Stored records
◇ ◇ ◇ ◇

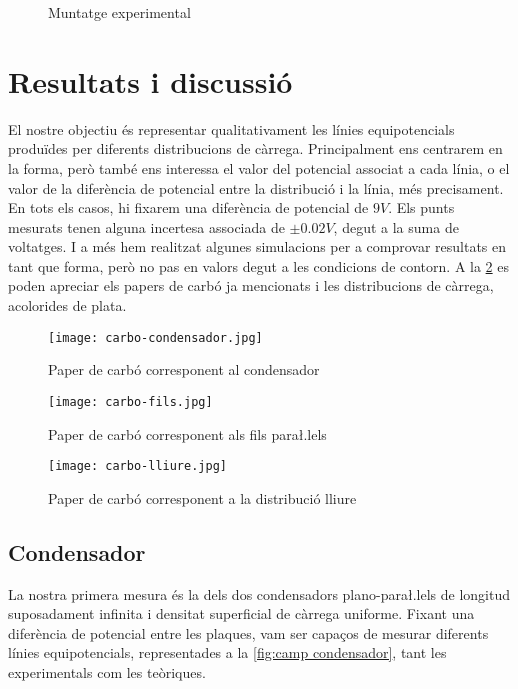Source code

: \begin{figure}[htb]
	\centering
	\caption{Muntatge experimental}
	\label{fig:muntatge}
\end{figure}

\section{Resultats i discussió}
El nostre objectiu és representar qualitativament les línies equipotencials produïdes per diferents distribucions de càrrega. Principalment ens centrarem en la forma, però també ens interessa el valor del potencial associat a cada línia, o el valor de la diferència de potencial entre la distribució i la línia, més precisament. En tots els casos, hi fixarem una diferència de potencial de $9V$. Els punts mesurats tenen alguna incertesa associada de $\pm0.02V$, degut a la suma de voltatges. I a més hem realitzat algunes simulacions per a comprovar resultats en tant que forma, però no pas en valors degut a les condicions de contorn. A la \cref{fig:carbo condensador} es poden apreciar els papers de carbó ja mencionats i les distribucions de càrrega, acolorides de plata.

\begin{figure}[htb]
  \centering
	\texttt{[image: carbo-condensador.jpg]}
  \caption{Paper de carbó corresponent al condensador}
  \label{fig:carbo condensador}
\end{figure}

\begin{figure}[htb]
  \centering
	\texttt{[image: carbo-fils.jpg]}
  \caption{Paper de carbó corresponent als fils para\l.lels}
  \label{fig:carbo fils}
\end{figure}

\begin{figure}[htb]
  \centering
	\texttt{[image: carbo-lliure.jpg]}
  \caption{Paper de carbó corresponent a la distribució lliure}
  \label{fig:carbo lliure}
\end{figure}

\subsection{Condensador}
La nostra primera mesura és la dels dos condensadors plano-para\l.lels de longitud suposadament infinita i densitat superficial de càrrega uniforme. Fixant una diferència de potencial entre les plaques, vam ser capaços de mesurar diferents línies equipotencials, representades a la \cref{fig:camp condensador}, tant les experimentals com les teòriques.

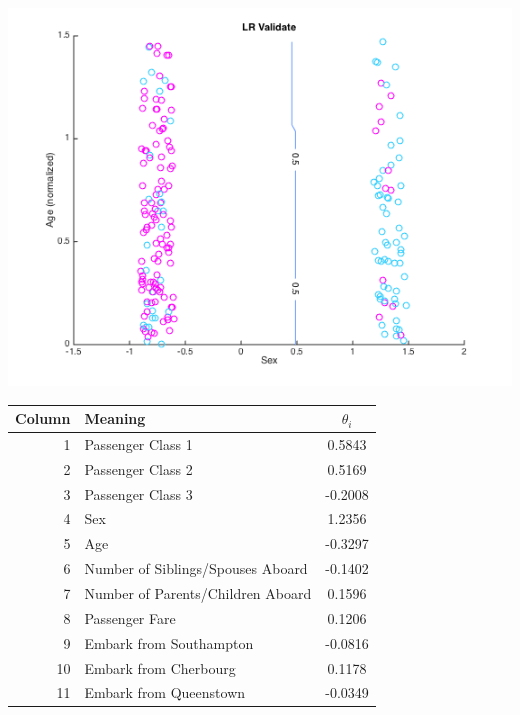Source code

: \documentclass[10pt,letterpaper]{article}
\begin{document}
\begin{minipage}{\textwidth}
\begin{minipage}[b]{.4\textwidth}
\centering
\includegraphics[width=\linewidth]{figures/titanic45.png}
\label{sexagelr}
\end{minipage}
\hfill
\begin{minipage}[b]{.59\textwidth}
\centering
\begin{tabular}{rlc}
Column & Meaning                           & $\theta_i$\\ \hline
1      & Passenger Class 1                 & 0.5843  \\
2      & Passenger Class 2                 & 0.5169  \\
3      & Passenger Class 3                 & -0.2008 \\
4      & Sex                               & 1.2356    \\
5      & Age                               & -0.3297 \\
6      & Number of Siblings/Spouses Aboard & -0.1402 \\
7      & Number of Parents/Children Aboard & 0.1596  \\
8      & Passenger Fare                    & 0.1206   \\
9      & Embark from Southampton           & -0.0816 \\
10     & Embark from Cherbourg             & 0.1178  \\
11     & Embark from Queenstown            & -0.0349  \\
\end{tabular}

\end{minipage}

\end{minipage}
\end{document}
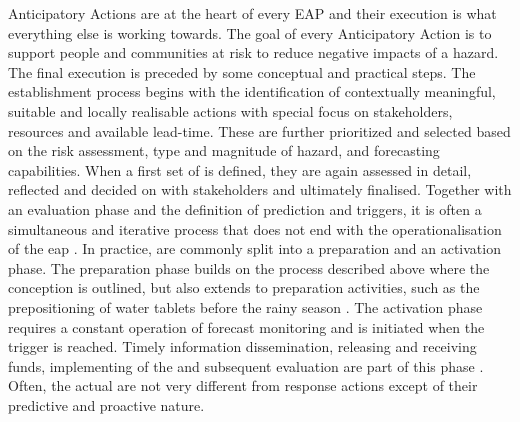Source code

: Anticipatory Actions are at the heart of every EAP and their execution is what everything else is working towards. The goal of every Anticipatory Action is to support people and communities at risk to reduce negative impacts of a hazard. The final execution is preceded by some conceptual and practical steps. The establishment process begins with the identification of contextually meaningful, suitable and locally realisable actions with special focus on stakeholders, resources and available lead-time. These are further prioritized and selected based on the risk assessment, type and magnitude of hazard, and forecasting capabilities. When a first set of  is defined, they are again assessed in detail, reflected and decided on with stakeholders and ultimately finalised. Together with an evaluation phase and the definition of prediction and triggers, it is often a simultaneous and iterative process that does not end with the operationalisation of the \acrshort{eap} \autocite{stephensFORECASTBASEDACTION2015,ifrcGlossaryTermsForecastbased2023,ifrcFbFPractitionersManual2023a,rcrcForecastbasedFinancingEarly2020}.\newline
In practice,  are commonly split into a preparation and an activation phase. The preparation phase builds on the process described above where the conception is outlined, but also extends to preparation activities, such as the prepositioning of water tablets before the rainy season \autocite{stephensFORECASTBASEDACTION2015}. The activation phase requires a constant operation of forecast monitoring and is initiated when the trigger is reached. Timely information dissemination, releasing and receiving funds, implementing of the  and subsequent evaluation are part of this phase \autocite{stephensFORECASTBASEDACTION2015,ifrcFbFPractitionersManual2023a}. Often, the actual  are not very different from response actions except of their predictive and proactive nature. \newline
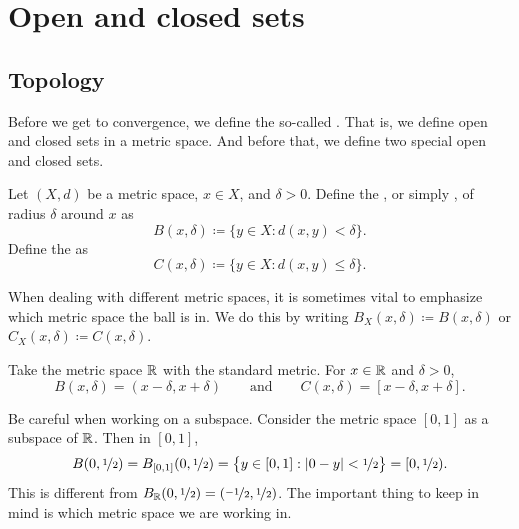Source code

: \sectionnewpage
\section{Open and closed sets}
\label{sec:mettop}


\subsection{Topology}

Before we get to convergence,
we define the so-called \emph{}.
That is,
we define open and closed sets in a metric space.
And before that,
we define two special open and closed sets.

\begin{defn}
Let $(X,d)$ be a metric space, $x \in X$, and $\delta > 0$.  Define
the \emph{}, or simply \emph{}, of radius $\delta$
around $x$ as
\begin{equation*}
B(x,\delta) \coloneqq \bigl\{ y \in X : d(x,y) < \delta \bigr\} .
\end{equation*}
Define the \emph{} as
\begin{equation*}
C(x,\delta) \coloneqq \bigl\{ y \in X : d(x,y) \leq \delta \bigr\} .
\end{equation*}
\end{defn}

When dealing with different metric spaces, it is sometimes 
vital to emphasize which metric space the ball is in.  We do this by
writing $B_X(x,\delta) \coloneqq B(x,\delta)$ or $C_X(x,\delta) \coloneqq C(x,\delta)$.

\begin{example}
Take the metric space ${\mathbb{R}}$ with the standard metric.  For
$x \in {\mathbb{R}}$ and $\delta > 0$,
\begin{equation*}
B(x,\delta) = (x-\delta,x+\delta) \qquad \text{and} \qquad
C(x,\delta) = [x-\delta,x+\delta] .
\end{equation*}
\end{example}

\begin{example}
Be careful when working on a subspace.  Consider the
metric space $[0,1]$ as a subspace of ${\mathbb{R}}$.  Then in $[0,1]$,
\begin{equation*}
B(0,\nicefrac{1}{2}) = B_{[0,1]}(0,\nicefrac{1}{2})
= \bigl\{ y \in [0,1] : \left\lvert {0-y} \right\rvert < \nicefrac{1}{2} \bigr\}
= [0,\nicefrac{1}{2}) .
\end{equation*}
This is different from $B_{{\mathbb{R}}}(0,\nicefrac{1}{2}) =
(\nicefrac{-1}{2},\nicefrac{1}{2})$.
The important thing to keep in mind is which metric space we are working
in.
\end{example}

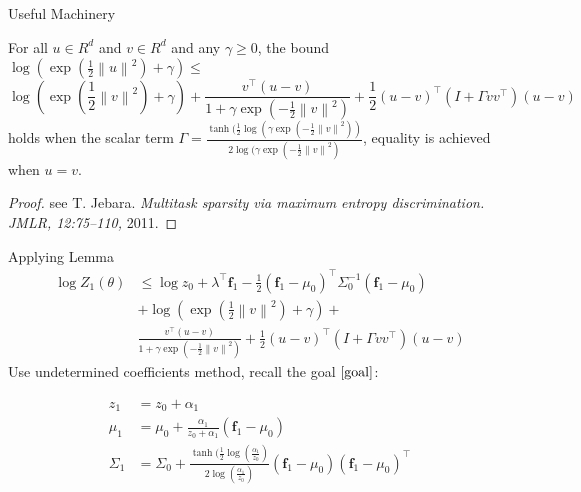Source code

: \documentclass{beamer}
\begin{document}
\begin{frame}{Useful Machinery}
  \begin{lemma}
    For all $u\in R^d$ and $v\in R^d$ and any $\gamma \geq 0$, the bound $\log(\exp(\frac{1}{2}\left\lVert u \right\lVert^2) + \gamma) \leq $
    \begin{equation}
      \log(\exp(\frac{1}{2}\left\lVert v \right\lVert^2) + \gamma) + \frac{ v^{\top} (u- v)}{1 + \gamma \exp(-\frac{1}{2}\left\lVert v \right\lVert^2)} + \frac{1}{2}(u-v)^{\top} (I + \Gamma vv^{\top})(u-v)         \nonumber
    \end{equation}
    holds when the scalar term $\Gamma = \frac{\tanh(\frac{1}{2}\log(\gamma \exp(-\frac{1}{2}\left\lVert v \right\lVert^2))}{2\log(\gamma \exp(-\frac{1}{2}\left\lVert v \right\lVert^2)}$, equality is achieved when $u = v$.
   \label{lemma1}
  \end{lemma}
  \begin{proof}
    see T. Jebara. {\it Multitask sparsity via maximum entropy discrimination. JMLR, 12:75–110,} 2011.
  \end{proof}
\end{frame}


\begin{frame}{Applying Lemma}
  \begin{equation}
    \begin{aligned}
     \log Z_1(\theta) & \leq \log z_0 + \lambda^{\top}\textbf{f}_1 - \frac{1}{2} (\textbf{f}_1 - \mu_0)^{\top} \Sigma_0^{-1} (\textbf{f}_1 - \mu_0) \\
            & + \log(\exp(\frac{1}{2}\left\lVert v \right\lVert^2) + \gamma) +  \\ &\frac{ v^{\top} (u- v)}{1 + \gamma \exp(-\frac{1}{2}\left\lVert v \right\lVert^2)} + \frac{1}{2}(u-v)^{\top} (I + \Gamma vv^{\top})(u-v)         \nonumber
         \label{inequality5}
    \end{aligned}
  \end{equation}
Use undetermined coefficients method, recall the goal $\ref{goal}$:

\begin{equation}
  \begin{aligned}
    z_1 &= z_0 + \alpha_1 \\ \nonumber 
    \mu_1 &=  \mu_0 + \frac{\alpha_1}{z_0 + \alpha_1} (\textbf{f}_1 - \mu_0) \\
    \Sigma_1 &= \Sigma_0 + \frac{\tanh(\frac{1}{2}\log(\frac{\alpha_1}{z_0})}{2\log(\frac{\alpha_1}{z_0})} (\textbf{f}_1 - \mu_0)(\textbf{f}_1 - \mu_0)^{\top}
     \end{aligned}
 \end{equation} 


\end{frame}
\end{document}
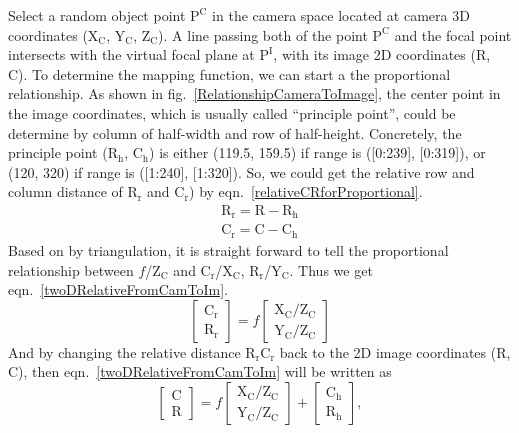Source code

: Select a random object point \(\text{P}^\text{C}\) in the camera space located at camera 3D coordinates (\(\text{X}_\text{C}\), \(\text{Y}_\text{C}\), \(\text{Z}_\text{C}\)). A line passing both of the point \(\text{P}^\text{C}\) and the focal point intersects with the virtual focal plane at \(\text{P}^\text{I}\), with its image 2D coordinates (R, C). To determine the mapping function, we can start a the proportional relationship. As shown in fig.~\ref{RelationshipCameraToImage}, the center point in the image coordinates, which is usually called \enquote{principle point}, could be determine by column of half-width and row of half-height. Concretely, the principle point (\(\text{R}_\text{h}\), \(\text{C}_\text{h}\)) is either (119.5, 159.5) if range is ([0:239], [0:319]), or (120, 320) if range is ([1:240], [1:320]). So, we could get the relative row and column distance of  \(\text{R}_\text{r}\) and \(\text{C}_\text{r}\)) by eqn.~\ref{relativeCRforProportional}.
%
\begin{equation}
\begin{aligned}
\text{R}_\text{r} = \text{R} - \text{R}_\text{h}%
\\%
\text{C}_\text{r} = \text{C} - \text{C}_\text{h}%
\end{aligned}
\label{relativeCRforProportional}
\end{equation}%
%
Based on by triangulation, it is straight forward to tell the proportional relationship between \(f\)/\(\text{Z}_\text{C}\) and \(\text{C}_\text{r}\)/\(\text{X}_\text{C}\), \(\text{R}_\text{r}\)/\(\text{Y}_\text{C}\). Thus we get eqn.~\ref{twoDRelativeFromCamToIm}.
%
\begin{equation}
\left[ \begin{array}{c} \text{C}_\text{r} \\ \text{R}_\text{r} \end{array} \right] %
= f %
\left[ \begin{array}{c} \text{X}_\text{C}/\text{Z}_\text{C} \\ \text{Y}_\text{C}/\text{Z}_\text{C} \end{array} \right]%
\label{twoDRelativeFromCamToIm}
\end{equation}
\noindent
And by changing the relative distance \(\text{R}_\text{r}\text{C}_\text{r}\) back to the 2D image coordinates (R, C), then eqn.~\ref{twoDRelativeFromCamToIm} will be written as
%
\begin{equation}
\left[ \begin{array}{c} \text{C} \\ \text{R} \end{array} \right] %
= f %
\left[ \begin{array}{c} \text{X}_\text{C}/\text{Z}_\text{C} \\ \text{Y}_\text{C}/\text{Z}_\text{C} \end{array} \right]%
+
\left[ \begin{array}{c}  \text{C}_\text{h} \\  \text{R}_\text{h} \end{array} \right] ,%
\label{linearRelationFromCamToIm}
\end{equation}

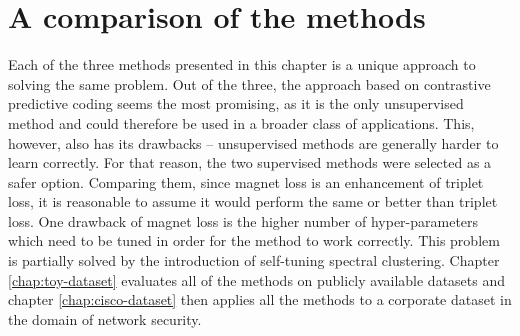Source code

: \section{A comparison of the methods}\label{sec:clustering-loss-comparison}
Each of the three methods presented in this chapter is a unique approach to solving the same problem. Out of the three, the approach based on contrastive predictive coding seems the most promising, as it is the only unsupervised method and could therefore be used in a broader class of applications. This, however, also has its drawbacks -- unsupervised methods are generally harder to learn correctly. For that reason, the two supervised methods were selected as a safer option. Comparing them, since magnet loss is an enhancement of triplet loss, it is reasonable to assume it would perform the same or better than triplet loss. One drawback of magnet loss is the higher number of hyper-parameters which need to be tuned in order for the method to work correctly. This problem is partially solved by the introduction of self-tuning spectral clustering. Chapter \ref{chap:toy-dataset} evaluates all of the methods on publicly available datasets and chapter \ref{chap:cisco-dataset} then applies all the methods to a corporate dataset in the domain of network security.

◇ ◇ ◇ ◇

### Exercise
If a line in the records above holds the string "fils", copy it.

### Answer
	\texttt{[image: carbo-fils.jpg]}
  \caption{Paper de carbó corresponent als fils para\l.lels}
  \label{fig:carbo fils}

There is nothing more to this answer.